Low-Energy Line Codes for On-Chip Networks
Beyza Dabak, Major Glenn, Jingyang Liu, Alexander Buck, Siyi Yang, Robert Calderbank, Natalie Enright Jerger, Daniel J. Sorin
TL;DR
This work tackles the high energy cost of on-chip communication by introducing Low-Energy Line Codes (LELCs) that exploit nonuniform dataword statistics in conjunction with NRZI signaling to reduce voltage transitions in the OCN. It systematically develops several practical coding families—Flip-N-Write, Tree Codes, Mapping Codes, and Compound codes—and analyzes their energy-rate trade-offs, hardware complexity, and crosstalk impact. The authors validate their approach with full-system simulations on CPU and GPU workloads, demonstrating energy reductions up to about 36% with modest runtime penalties and significant crosstalk reductions, while also proposing dynamic throttling to preserve performance under high utilization.

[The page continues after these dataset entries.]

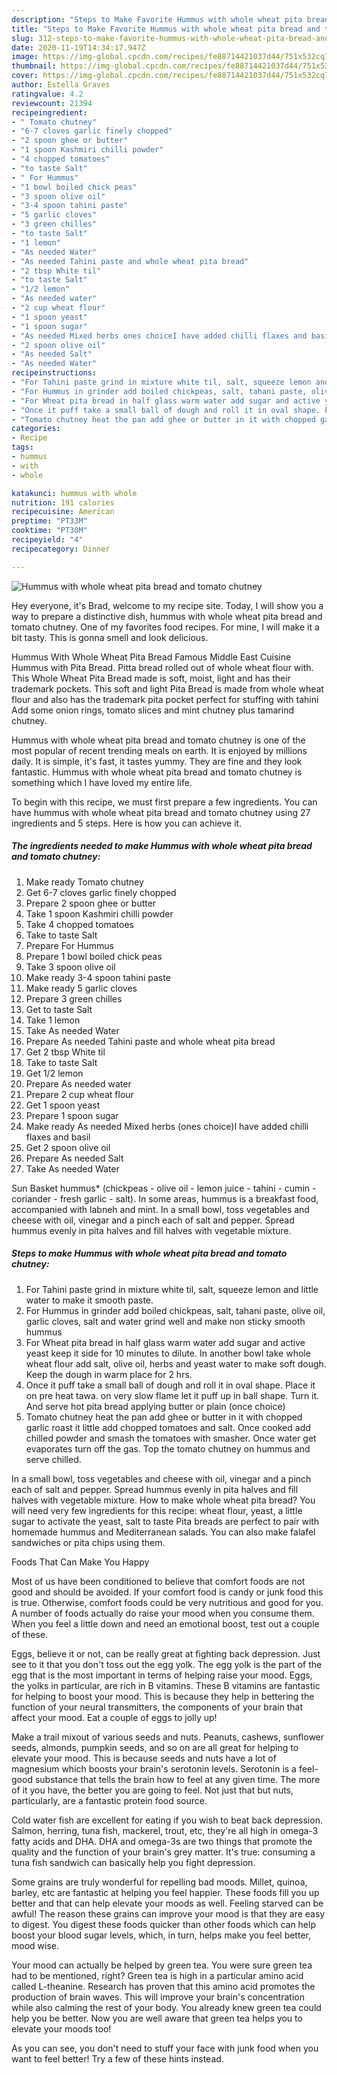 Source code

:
 ```yaml
---
description: "Steps to Make Favorite Hummus with whole wheat pita bread and tomato chutney"
title: "Steps to Make Favorite Hummus with whole wheat pita bread and tomato chutney"
slug: 312-steps-to-make-favorite-hummus-with-whole-wheat-pita-bread-and-tomato-chutney
date: 2020-11-19T14:34:17.947Z
image: https://img-global.cpcdn.com/recipes/fe88714421037d44/751x532cq70/hummus-with-whole-wheat-pita-bread-and-tomato-chutney-recipe-main-photo.jpg
thumbnail: https://img-global.cpcdn.com/recipes/fe88714421037d44/751x532cq70/hummus-with-whole-wheat-pita-bread-and-tomato-chutney-recipe-main-photo.jpg
cover: https://img-global.cpcdn.com/recipes/fe88714421037d44/751x532cq70/hummus-with-whole-wheat-pita-bread-and-tomato-chutney-recipe-main-photo.jpg
author: Estella Graves
ratingvalue: 4.2
reviewcount: 21394
recipeingredient:
- " Tomato chutney"
- "6-7 cloves garlic finely chopped"
- "2 spoon ghee or butter"
- "1 spoon Kashmiri chilli powder"
- "4 chopped tomatoes"
- "to taste Salt"
- " For Hummus"
- "1 bowl boiled chick peas"
- "3 spoon olive oil"
- "3-4 spoon tahini paste"
- "5 garlic cloves"
- "3 green chilles"
- "to taste Salt"
- "1 lemon"
- "As needed Water"
- "As needed Tahini paste and whole wheat pita bread"
- "2 tbsp White til"
- "to taste Salt"
- "1/2 lemon"
- "As needed water"
- "2 cup wheat flour"
- "1 spoon yeast"
- "1 spoon sugar"
- "As needed Mixed herbs ones choiceI have added chilli flaxes and basil"
- "2 spoon olive oil"
- "As needed Salt"
- "As needed Water"
recipeinstructions:
- "For Tahini paste grind in mixture white til, salt, squeeze lemon and little water to make it smooth paste."
- "For Hummus in grinder add boiled chickpeas, salt, tahani paste, olive oil, garlic cloves, salt and water grind well and make non sticky smooth hummus"
- "For Wheat pita bread in half glass warm water add sugar and active yeast keep it side for 10 minutes to dilute. In another bowl take whole wheat flour add salt, olive oil, herbs and yeast water to make soft dough. Keep the dough in warm place for 2 hrs."
- "Once it puff take a small ball of dough and roll it in oval shape. Place it on pre heat tawa. on very slow flame let it puff up in ball shape. Turn it. And serve hot pita bread applying butter or plain (once choice)"
- "Tomato chutney heat the pan add ghee or butter in it with chopped garlic roast it little add chopped tomatoes and salt. Once cooked add chilled powder and smash the tomatoes with smasher. Once water get evaporates turn off the gas. Top the tomato chutney on hummus and serve chilled."
categories:
- Recipe
tags:
- hummus
- with
- whole

katakunci: hummus with whole 
nutrition: 191 calories
recipecuisine: American
preptime: "PT33M"
cooktime: "PT30M"
recipeyield: "4"
recipecategory: Dinner

---
```



![Hummus with whole wheat pita bread and tomato chutney](https://img-global.cpcdn.com/recipes/fe88714421037d44/751x532cq70/hummus-with-whole-wheat-pita-bread-and-tomato-chutney-recipe-main-photo.jpg)

Hey everyone, it's Brad, welcome to my recipe site. Today, I will show you a way to prepare a distinctive dish, hummus with whole wheat pita bread and tomato chutney. One of my favorites food recipes. For mine, I will make it a bit tasty. This is gonna smell and look delicious.

Hummus With Whole Wheat Pita Bread Famous Middle East Cuisine Hummus with Pita Bread. Pitta bread rolled out of whole wheat flour with. This Whole Wheat Pita Bread made is soft, moist, light and has their trademark pockets. This soft and light Pita Bread is made from whole wheat flour and also has the trademark pita pocket perfect for stuffing with tahini Add some onion rings, tomato slices and mint chutney plus tamarind chutney.

Hummus with whole wheat pita bread and tomato chutney is one of the most popular of recent trending meals on earth. It is enjoyed by millions daily. It is simple, it's fast, it tastes yummy. They are fine and they look fantastic. Hummus with whole wheat pita bread and tomato chutney is something which I have loved my entire life.


To begin with this recipe, we must first prepare a few ingredients. You can have hummus with whole wheat pita bread and tomato chutney using 27 ingredients and 5 steps. Here is how you can achieve it.

<!--inarticleads1-->

##### The ingredients needed to make Hummus with whole wheat pita bread and tomato chutney:

1. Make ready  Tomato chutney
1. Get 6-7 cloves garlic finely chopped
1. Prepare 2 spoon ghee or butter
1. Take 1 spoon Kashmiri chilli powder
1. Take 4 chopped tomatoes
1. Take to taste Salt
1. Prepare  For Hummus
1. Prepare 1 bowl boiled chick peas
1. Take 3 spoon olive oil
1. Make ready 3-4 spoon tahini paste
1. Make ready 5 garlic cloves
1. Prepare 3 green chilles
1. Get to taste Salt
1. Take 1 lemon
1. Take As needed Water
1. Prepare As needed Tahini paste and whole wheat pita bread
1. Get 2 tbsp White til
1. Take to taste Salt
1. Get 1/2 lemon
1. Prepare As needed water
1. Prepare 2 cup wheat flour
1. Get 1 spoon yeast
1. Prepare 1 spoon sugar
1. Make ready As needed Mixed herbs (ones choice)I have added chilli flaxes and basil
1. Get 2 spoon olive oil
1. Prepare As needed Salt
1. Take As needed Water


Sun Basket hummus* (chickpeas - olive oil - lemon juice - tahini - cumin - coriander - fresh garlic - salt). In some areas, hummus is a breakfast food, accompanied with labneh and mint. In a small bowl, toss vegetables and cheese with oil, vinegar and a pinch each of salt and pepper. Spread hummus evenly in pita halves and fill halves with vegetable mixture. 

<!--inarticleads2-->

##### Steps to make Hummus with whole wheat pita bread and tomato chutney:

1. For Tahini paste grind in mixture white til, salt, squeeze lemon and little water to make it smooth paste.
1. For Hummus in grinder add boiled chickpeas, salt, tahani paste, olive oil, garlic cloves, salt and water grind well and make non sticky smooth hummus
1. For Wheat pita bread in half glass warm water add sugar and active yeast keep it side for 10 minutes to dilute. In another bowl take whole wheat flour add salt, olive oil, herbs and yeast water to make soft dough. Keep the dough in warm place for 2 hrs.
1. Once it puff take a small ball of dough and roll it in oval shape. Place it on pre heat tawa. on very slow flame let it puff up in ball shape. Turn it. And serve hot pita bread applying butter or plain (once choice)
1. Tomato chutney heat the pan add ghee or butter in it with chopped garlic roast it little add chopped tomatoes and salt. Once cooked add chilled powder and smash the tomatoes with smasher. Once water get evaporates turn off the gas. Top the tomato chutney on hummus and serve chilled.


In a small bowl, toss vegetables and cheese with oil, vinegar and a pinch each of salt and pepper. Spread hummus evenly in pita halves and fill halves with vegetable mixture. How to make whole wheat pita bread? You will need very few ingredients for this recipe: wheat flour, yeast, a little sugar to activate the yeast, salt to taste Pita breads are perfect to pair with homemade hummus and Mediterranean salads. You can also make falafel sandwiches or pita chips using them. 

Foods That Can Make You Happy


Most of us have been conditioned to believe that comfort foods are not good and should be avoided. If your comfort food is candy or junk food this is true. Otherwise, comfort foods could be very nutritious and good for you. A number of foods actually do raise your mood when you consume them. When you feel a little down and need an emotional boost, test out a couple of these.

Eggs, believe it or not, can be really great at fighting back depression. Just see to it that you don't toss out the egg yolk. The egg yolk is the part of the egg that is the most important in terms of helping raise your mood. Eggs, the yolks in particular, are rich in B vitamins. These B vitamins are fantastic for helping to boost your mood. This is because they help in bettering the function of your neural transmitters, the components of your brain that affect your mood. Eat a couple of eggs to jolly up!

Make a trail mixout of various seeds and nuts. Peanuts, cashews, sunflower seeds, almonds, pumpkin seeds, and so on are all great for helping to elevate your mood. This is because seeds and nuts have a lot of magnesium which boosts your brain's serotonin levels. Serotonin is a feel-good substance that tells the brain how to feel at any given time. The more of it you have, the better you are going to feel. Not just that but nuts, particularly, are a fantastic protein food source.

Cold water fish are excellent for eating if you wish to beat back depression. Salmon, herring, tuna fish, mackerel, trout, etc, they're all high in omega-3 fatty acids and DHA. DHA and omega-3s are two things that promote the quality and the function of your brain's grey matter. It's true: consuming a tuna fish sandwich can basically help you fight depression. 

Some grains are truly wonderful for repelling bad moods. Millet, quinoa, barley, etc are fantastic at helping you feel happier. These foods fill you up better and that can help elevate your moods as well. Feeling starved can be awful! The reason these grains can improve your mood is that they are easy to digest. You digest these foods quicker than other foods which can help boost your blood sugar levels, which, in turn, helps make you feel better, mood wise.

Your mood can actually be helped by green tea. You were sure green tea had to be mentioned, right? Green tea is high in a particular amino acid called L-theanine. Research has proven that this amino acid promotes the production of brain waves. This will improve your brain's concentration while also calming the rest of your body. You already knew green tea could help you be better. Now you are well aware that green tea helps you to elevate your moods too!

As you can see, you don't need to stuff your face with junk food when you want to feel better! Try  a few  of  these  hints  instead.

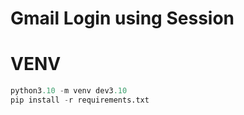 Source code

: # Gmail Login using Session 

# VENV
```python
python3.10 -m venv dev3.10
pip install -r requirements.txt
```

The results offer a practical path to energy-aware on-chip networks, with broad implications for CPUs, GPUs, chiplets, and ML accelerators where nonuniform data patterns are prevalent and link energy is a dominant factor.
Abstract
Energy is a primary constraint in processor design, and much of that energy is consumed in on-chip communication. Communication can be intra-core (e.g., from a register file to an ALU) or inter-core (e.g., over the on-chip network). In this paper, we use the on-chip network (OCN) as a case study for saving on-chip communication energy. We have identified a new way to reduce the OCN's link energy consumption by using line coding, a longstanding technique in information theory. Our line codes, called Low-Energy Line Codes (LELCs), reduce energy by reducing the frequency of voltage transitions of the links, and they achieve a range of energy/performance trade-offs.